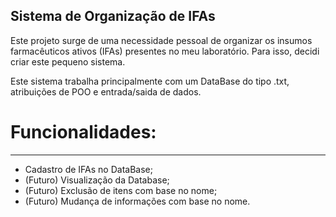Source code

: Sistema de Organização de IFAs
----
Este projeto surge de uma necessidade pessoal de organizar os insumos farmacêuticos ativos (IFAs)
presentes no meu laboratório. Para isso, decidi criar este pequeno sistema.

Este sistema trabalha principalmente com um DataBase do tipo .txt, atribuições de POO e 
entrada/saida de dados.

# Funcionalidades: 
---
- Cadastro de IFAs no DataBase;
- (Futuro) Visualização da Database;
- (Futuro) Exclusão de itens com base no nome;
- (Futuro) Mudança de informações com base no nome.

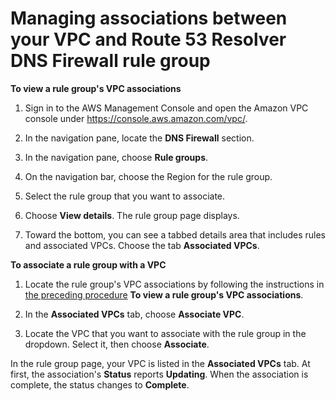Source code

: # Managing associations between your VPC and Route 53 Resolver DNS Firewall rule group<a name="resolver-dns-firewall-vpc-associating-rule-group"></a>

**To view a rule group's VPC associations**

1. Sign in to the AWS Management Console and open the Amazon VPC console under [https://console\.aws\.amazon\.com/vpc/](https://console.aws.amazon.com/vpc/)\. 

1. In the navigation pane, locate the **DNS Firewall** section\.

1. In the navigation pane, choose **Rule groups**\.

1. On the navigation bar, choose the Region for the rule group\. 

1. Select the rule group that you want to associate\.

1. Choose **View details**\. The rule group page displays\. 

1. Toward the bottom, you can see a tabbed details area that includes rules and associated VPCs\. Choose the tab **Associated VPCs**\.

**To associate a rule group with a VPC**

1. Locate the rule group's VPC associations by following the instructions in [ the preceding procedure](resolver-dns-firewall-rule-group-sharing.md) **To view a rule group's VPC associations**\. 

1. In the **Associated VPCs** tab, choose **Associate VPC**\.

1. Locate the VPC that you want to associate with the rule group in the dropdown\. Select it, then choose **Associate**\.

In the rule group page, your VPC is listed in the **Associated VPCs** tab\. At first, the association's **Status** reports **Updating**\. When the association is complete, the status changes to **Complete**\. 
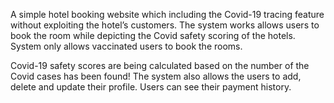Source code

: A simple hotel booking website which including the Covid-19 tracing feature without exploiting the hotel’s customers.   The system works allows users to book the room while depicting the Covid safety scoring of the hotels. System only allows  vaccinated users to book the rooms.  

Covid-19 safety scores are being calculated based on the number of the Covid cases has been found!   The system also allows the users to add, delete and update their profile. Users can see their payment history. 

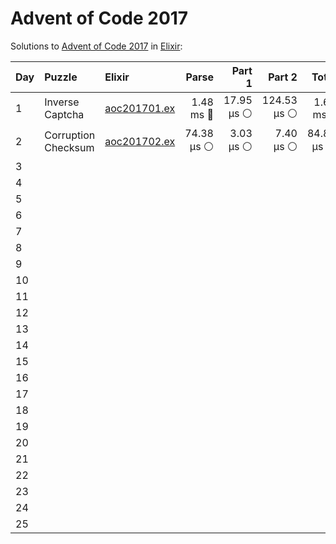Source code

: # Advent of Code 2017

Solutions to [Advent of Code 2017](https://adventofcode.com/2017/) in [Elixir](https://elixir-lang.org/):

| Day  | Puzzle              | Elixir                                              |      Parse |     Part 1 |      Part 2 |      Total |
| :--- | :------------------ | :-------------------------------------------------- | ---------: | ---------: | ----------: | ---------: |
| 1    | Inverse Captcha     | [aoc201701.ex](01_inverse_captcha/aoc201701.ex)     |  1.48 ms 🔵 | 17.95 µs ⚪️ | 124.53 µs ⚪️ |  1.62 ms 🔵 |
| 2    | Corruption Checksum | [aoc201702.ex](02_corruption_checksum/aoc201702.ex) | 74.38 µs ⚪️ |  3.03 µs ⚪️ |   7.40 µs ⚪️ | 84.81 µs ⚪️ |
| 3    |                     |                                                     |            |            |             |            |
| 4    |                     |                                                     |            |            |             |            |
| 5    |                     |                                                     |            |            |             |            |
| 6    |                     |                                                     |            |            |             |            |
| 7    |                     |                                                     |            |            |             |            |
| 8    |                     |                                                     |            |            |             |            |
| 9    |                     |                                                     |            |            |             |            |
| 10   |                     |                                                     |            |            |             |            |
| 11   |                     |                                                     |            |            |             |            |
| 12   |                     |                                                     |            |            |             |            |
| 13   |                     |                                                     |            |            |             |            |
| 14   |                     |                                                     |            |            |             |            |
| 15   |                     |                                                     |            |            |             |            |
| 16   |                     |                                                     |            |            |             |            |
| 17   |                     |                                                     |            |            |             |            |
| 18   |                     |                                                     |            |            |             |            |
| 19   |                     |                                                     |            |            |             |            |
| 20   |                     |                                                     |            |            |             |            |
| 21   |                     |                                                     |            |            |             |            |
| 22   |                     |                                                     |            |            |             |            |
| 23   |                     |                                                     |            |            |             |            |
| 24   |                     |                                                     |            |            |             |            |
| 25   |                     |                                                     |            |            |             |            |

═══

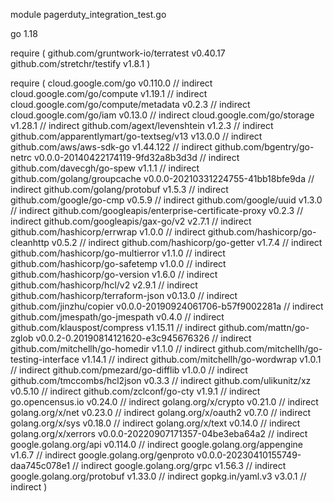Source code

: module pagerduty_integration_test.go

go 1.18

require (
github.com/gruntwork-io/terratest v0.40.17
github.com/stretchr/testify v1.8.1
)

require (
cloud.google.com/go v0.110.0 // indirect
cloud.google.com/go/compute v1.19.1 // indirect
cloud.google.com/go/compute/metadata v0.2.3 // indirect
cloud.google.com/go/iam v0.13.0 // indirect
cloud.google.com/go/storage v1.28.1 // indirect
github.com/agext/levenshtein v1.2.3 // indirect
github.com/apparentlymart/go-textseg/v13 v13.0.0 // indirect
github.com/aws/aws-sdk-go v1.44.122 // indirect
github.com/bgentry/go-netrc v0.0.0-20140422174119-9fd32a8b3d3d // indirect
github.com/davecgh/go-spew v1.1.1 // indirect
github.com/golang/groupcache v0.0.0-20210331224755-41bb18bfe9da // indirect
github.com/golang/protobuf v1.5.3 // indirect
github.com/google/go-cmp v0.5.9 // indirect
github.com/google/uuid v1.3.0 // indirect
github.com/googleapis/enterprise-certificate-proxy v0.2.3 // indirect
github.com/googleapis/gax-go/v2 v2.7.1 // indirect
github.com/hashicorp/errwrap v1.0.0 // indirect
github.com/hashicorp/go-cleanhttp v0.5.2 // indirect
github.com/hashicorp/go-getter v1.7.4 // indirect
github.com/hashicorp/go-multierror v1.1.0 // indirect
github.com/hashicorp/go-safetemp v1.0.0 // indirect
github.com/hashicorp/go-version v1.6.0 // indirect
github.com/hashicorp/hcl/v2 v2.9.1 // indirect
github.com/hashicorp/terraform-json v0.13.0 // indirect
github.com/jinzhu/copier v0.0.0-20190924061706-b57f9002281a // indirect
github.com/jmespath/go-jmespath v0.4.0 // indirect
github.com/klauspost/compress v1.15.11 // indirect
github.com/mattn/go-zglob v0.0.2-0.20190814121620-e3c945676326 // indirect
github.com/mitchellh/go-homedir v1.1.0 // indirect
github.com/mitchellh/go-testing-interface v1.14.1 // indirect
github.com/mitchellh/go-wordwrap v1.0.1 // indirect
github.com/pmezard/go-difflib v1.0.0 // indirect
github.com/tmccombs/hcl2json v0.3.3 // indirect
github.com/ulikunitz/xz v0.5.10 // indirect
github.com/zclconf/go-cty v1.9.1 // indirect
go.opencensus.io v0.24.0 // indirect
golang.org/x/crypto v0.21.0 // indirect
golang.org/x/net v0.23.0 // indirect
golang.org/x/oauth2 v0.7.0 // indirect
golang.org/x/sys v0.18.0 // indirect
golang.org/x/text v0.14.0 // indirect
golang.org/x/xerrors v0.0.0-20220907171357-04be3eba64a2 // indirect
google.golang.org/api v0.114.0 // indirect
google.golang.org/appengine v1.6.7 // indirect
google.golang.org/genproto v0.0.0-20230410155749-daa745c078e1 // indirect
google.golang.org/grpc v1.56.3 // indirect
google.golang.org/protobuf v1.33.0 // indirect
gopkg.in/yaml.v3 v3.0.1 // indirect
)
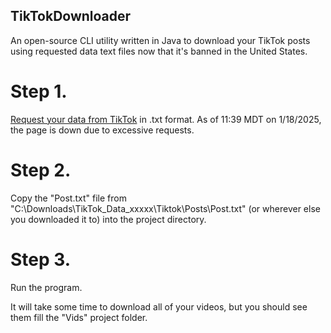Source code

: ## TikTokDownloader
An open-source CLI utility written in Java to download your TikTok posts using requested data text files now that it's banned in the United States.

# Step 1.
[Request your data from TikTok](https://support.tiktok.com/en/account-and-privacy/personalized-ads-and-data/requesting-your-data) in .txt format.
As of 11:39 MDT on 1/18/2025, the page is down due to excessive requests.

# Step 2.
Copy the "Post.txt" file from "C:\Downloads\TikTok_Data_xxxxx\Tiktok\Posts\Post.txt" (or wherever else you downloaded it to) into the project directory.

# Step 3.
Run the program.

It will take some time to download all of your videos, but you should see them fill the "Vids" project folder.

═══

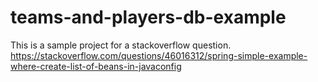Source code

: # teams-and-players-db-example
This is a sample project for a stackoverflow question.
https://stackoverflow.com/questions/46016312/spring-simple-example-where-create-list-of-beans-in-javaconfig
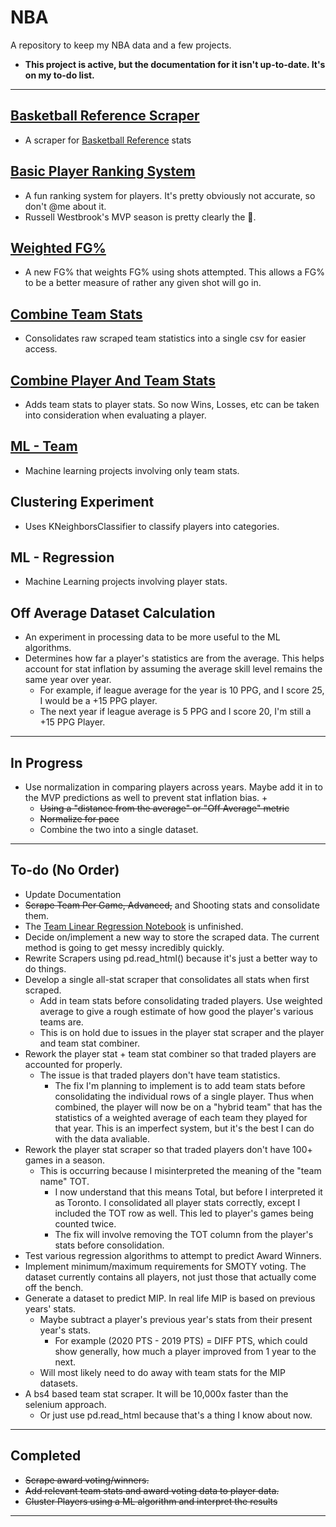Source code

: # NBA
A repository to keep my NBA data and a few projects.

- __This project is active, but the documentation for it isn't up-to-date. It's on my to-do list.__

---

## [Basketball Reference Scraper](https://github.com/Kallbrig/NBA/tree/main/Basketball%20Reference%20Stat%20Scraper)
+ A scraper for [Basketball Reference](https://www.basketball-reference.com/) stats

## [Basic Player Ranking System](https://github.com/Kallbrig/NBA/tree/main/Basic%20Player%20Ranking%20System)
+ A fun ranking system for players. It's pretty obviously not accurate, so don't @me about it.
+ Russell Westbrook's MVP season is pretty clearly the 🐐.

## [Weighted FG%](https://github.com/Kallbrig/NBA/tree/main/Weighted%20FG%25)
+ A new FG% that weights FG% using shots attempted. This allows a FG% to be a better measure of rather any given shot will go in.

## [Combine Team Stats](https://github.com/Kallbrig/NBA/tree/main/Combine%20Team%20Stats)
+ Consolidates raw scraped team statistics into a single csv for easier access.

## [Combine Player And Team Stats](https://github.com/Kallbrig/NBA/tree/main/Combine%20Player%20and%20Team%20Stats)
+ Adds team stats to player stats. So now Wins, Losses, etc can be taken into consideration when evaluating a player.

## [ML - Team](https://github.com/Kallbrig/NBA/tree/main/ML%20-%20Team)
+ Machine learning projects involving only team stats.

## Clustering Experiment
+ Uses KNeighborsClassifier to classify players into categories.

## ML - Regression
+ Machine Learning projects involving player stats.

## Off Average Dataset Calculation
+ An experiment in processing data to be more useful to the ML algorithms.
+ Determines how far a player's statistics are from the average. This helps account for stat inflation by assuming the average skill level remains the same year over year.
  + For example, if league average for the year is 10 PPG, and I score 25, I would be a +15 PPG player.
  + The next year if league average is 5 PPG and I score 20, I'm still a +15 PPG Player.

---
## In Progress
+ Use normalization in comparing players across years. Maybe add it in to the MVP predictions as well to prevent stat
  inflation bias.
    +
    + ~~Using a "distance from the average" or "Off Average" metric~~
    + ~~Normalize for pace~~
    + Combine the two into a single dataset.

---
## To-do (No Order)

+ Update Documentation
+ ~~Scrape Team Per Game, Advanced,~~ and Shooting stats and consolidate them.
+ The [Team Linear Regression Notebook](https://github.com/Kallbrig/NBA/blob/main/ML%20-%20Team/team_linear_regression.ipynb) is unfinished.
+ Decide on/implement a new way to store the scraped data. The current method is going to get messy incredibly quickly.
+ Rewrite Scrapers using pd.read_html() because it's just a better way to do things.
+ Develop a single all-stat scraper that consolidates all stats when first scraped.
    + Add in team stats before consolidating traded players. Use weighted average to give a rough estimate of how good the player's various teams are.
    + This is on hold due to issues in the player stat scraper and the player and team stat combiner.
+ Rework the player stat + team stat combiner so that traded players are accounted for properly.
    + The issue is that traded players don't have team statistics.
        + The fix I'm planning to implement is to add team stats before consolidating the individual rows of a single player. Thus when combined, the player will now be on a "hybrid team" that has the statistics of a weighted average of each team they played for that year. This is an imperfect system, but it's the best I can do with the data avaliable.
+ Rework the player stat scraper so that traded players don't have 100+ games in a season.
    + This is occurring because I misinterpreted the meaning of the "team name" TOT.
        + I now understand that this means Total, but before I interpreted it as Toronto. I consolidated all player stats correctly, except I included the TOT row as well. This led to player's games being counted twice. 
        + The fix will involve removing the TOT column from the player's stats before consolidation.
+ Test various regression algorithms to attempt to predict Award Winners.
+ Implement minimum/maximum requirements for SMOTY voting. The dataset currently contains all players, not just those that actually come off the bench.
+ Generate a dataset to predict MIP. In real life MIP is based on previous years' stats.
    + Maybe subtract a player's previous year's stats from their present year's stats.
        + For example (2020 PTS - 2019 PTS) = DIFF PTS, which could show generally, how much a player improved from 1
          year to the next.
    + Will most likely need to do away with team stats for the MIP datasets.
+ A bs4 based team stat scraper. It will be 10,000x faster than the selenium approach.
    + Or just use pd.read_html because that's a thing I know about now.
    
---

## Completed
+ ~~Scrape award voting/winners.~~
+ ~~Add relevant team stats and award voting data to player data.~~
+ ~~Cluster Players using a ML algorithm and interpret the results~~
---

═══

◆ Task item
Within the lines above, find those holding the word "Rework" and copy them.

◆ Answer area
+ Rework the player stat + team stat combiner so that traded players are accounted for properly.
+ Rework the player stat scraper so that traded players don't have 100+ games in a season.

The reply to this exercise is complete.